Exercise requirements ▸ Whenever a line of the entries below holds the string "platform", copy that line and return it.

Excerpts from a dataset
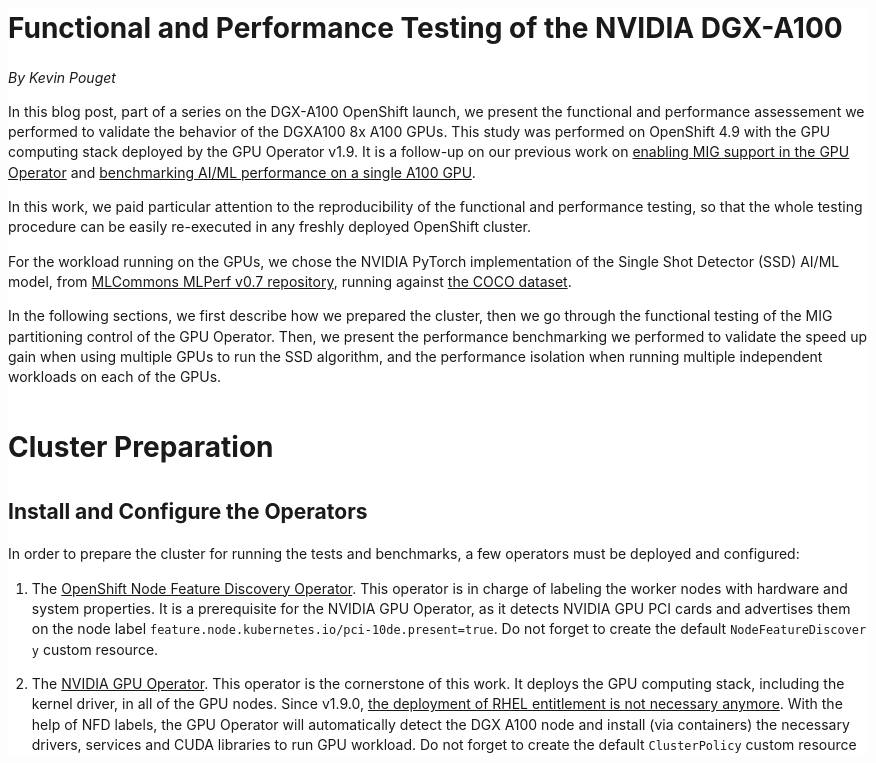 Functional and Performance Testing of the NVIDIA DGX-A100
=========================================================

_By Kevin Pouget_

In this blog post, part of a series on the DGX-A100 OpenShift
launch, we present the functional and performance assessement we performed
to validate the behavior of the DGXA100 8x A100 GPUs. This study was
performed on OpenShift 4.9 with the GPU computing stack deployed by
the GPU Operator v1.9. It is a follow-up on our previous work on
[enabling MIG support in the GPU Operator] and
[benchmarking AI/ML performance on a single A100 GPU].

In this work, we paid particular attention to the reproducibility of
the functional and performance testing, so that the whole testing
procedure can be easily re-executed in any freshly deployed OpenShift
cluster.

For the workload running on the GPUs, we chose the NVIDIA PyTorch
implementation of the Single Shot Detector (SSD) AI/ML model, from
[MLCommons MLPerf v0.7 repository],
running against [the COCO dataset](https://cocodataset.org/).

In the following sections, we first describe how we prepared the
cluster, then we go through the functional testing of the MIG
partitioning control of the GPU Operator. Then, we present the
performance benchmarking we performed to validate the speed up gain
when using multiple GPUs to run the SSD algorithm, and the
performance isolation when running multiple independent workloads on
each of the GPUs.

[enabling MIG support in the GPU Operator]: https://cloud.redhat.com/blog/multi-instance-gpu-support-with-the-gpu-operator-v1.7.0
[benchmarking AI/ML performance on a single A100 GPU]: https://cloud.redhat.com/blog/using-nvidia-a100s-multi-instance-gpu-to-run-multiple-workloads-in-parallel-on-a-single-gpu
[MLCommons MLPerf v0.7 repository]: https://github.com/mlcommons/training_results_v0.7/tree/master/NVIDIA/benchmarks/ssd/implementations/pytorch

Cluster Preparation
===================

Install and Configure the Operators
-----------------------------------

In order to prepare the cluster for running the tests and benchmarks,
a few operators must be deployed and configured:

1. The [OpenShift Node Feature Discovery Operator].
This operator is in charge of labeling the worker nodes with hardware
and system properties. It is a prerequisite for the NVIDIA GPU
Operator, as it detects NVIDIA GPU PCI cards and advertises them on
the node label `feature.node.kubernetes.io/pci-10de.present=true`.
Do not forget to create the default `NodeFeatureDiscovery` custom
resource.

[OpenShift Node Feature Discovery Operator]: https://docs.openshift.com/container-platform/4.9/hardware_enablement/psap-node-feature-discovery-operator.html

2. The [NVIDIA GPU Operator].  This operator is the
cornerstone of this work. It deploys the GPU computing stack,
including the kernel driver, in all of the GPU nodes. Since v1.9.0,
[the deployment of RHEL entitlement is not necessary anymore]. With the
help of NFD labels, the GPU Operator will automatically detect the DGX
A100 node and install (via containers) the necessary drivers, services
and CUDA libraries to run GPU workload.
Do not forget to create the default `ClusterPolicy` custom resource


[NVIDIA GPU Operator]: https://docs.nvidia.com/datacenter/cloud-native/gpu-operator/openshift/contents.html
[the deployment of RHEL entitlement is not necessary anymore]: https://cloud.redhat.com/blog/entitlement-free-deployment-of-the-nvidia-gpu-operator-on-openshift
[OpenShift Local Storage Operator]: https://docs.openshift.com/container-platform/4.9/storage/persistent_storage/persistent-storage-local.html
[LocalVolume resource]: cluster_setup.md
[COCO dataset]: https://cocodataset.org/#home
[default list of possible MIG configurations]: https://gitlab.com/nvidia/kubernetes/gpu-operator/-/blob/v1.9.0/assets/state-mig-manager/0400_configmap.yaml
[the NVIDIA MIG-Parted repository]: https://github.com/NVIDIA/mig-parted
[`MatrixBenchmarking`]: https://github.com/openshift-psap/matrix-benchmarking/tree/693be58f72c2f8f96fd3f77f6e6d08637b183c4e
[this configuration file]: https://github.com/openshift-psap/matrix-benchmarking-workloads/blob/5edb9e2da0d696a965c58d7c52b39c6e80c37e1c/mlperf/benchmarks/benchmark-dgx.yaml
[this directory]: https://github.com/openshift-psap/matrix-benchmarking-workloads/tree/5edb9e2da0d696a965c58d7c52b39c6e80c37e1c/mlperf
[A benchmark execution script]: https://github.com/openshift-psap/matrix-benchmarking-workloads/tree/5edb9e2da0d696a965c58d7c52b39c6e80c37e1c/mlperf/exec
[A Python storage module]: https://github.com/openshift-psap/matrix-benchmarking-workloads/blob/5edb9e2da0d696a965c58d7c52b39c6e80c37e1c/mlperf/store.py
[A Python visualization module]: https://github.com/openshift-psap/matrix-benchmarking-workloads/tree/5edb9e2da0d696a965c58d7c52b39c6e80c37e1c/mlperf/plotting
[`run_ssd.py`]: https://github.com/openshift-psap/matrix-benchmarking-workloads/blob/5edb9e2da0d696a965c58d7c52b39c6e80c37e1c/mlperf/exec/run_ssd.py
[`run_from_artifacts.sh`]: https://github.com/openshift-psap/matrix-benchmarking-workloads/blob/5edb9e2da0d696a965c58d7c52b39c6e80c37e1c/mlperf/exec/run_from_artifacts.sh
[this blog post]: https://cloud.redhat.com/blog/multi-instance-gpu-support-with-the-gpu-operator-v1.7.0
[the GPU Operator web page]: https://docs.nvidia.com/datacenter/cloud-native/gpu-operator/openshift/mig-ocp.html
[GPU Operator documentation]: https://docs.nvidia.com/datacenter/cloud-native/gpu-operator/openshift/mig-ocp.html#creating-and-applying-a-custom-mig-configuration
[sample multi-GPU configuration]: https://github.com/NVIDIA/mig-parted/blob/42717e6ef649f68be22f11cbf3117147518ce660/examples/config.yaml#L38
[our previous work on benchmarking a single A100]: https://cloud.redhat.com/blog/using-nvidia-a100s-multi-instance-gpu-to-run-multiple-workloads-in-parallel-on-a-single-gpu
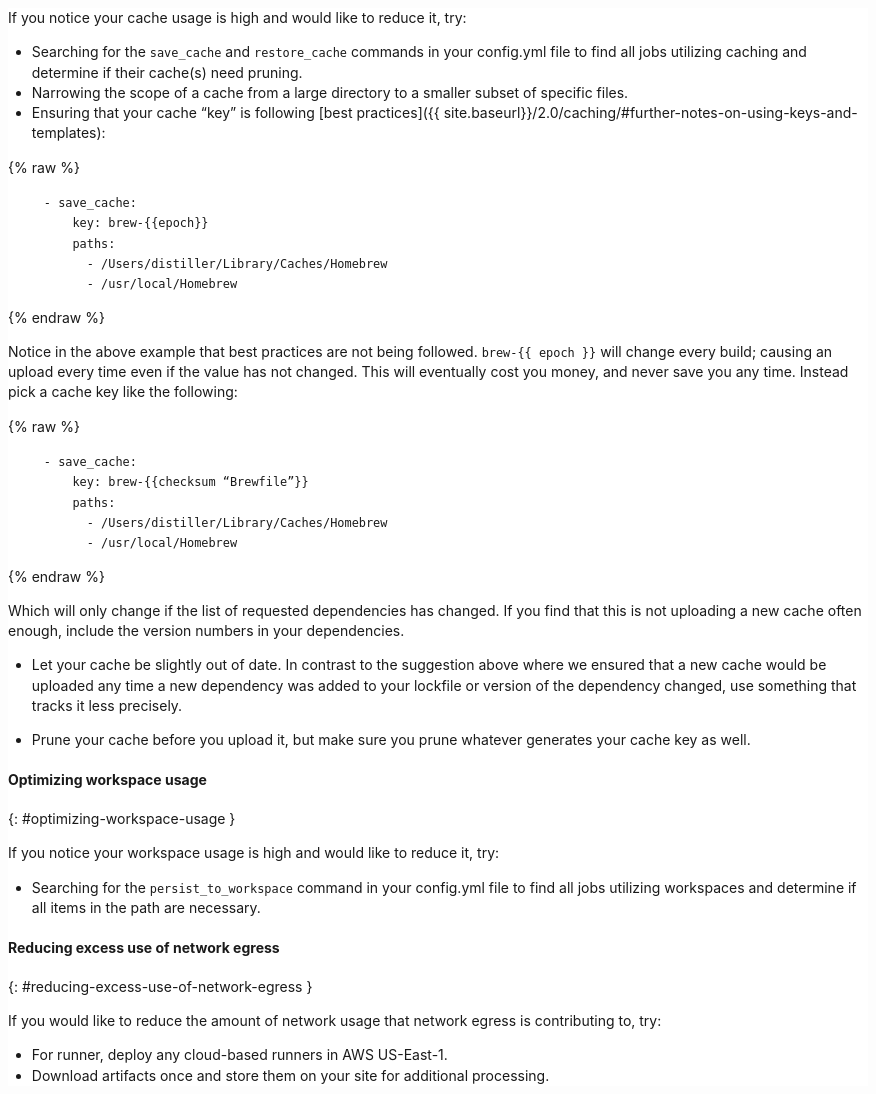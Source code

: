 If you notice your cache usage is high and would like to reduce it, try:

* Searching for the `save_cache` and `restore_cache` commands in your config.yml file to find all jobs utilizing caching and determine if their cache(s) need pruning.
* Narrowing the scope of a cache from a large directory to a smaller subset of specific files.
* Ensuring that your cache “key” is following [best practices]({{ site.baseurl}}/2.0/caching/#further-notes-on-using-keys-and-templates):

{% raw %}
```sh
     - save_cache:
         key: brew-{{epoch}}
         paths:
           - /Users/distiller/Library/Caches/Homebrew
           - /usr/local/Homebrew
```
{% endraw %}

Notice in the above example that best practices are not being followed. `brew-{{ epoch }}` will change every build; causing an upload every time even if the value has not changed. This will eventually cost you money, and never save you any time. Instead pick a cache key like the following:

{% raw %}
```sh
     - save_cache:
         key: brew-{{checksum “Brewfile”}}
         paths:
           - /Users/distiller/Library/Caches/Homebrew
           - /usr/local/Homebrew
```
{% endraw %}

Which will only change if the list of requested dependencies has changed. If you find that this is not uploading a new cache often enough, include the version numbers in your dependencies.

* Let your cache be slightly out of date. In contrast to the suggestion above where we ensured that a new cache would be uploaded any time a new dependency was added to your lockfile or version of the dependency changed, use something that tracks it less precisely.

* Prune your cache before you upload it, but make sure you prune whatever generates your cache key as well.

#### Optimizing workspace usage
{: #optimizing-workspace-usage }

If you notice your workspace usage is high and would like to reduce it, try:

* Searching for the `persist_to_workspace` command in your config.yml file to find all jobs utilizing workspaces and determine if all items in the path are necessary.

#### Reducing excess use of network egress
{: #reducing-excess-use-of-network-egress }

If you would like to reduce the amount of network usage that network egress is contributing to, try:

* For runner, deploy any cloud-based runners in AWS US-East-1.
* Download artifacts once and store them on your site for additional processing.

Solution for this problem ▸
[OpenShift Node Feature Discovery Operator]: https://docs.openshift.com/container-platform/4.9/hardware_enablement/psap-node-feature-discovery-operator.html
[OpenShift Local Storage Operator]: https://docs.openshift.com/container-platform/4.9/storage/persistent_storage/persistent-storage-local.html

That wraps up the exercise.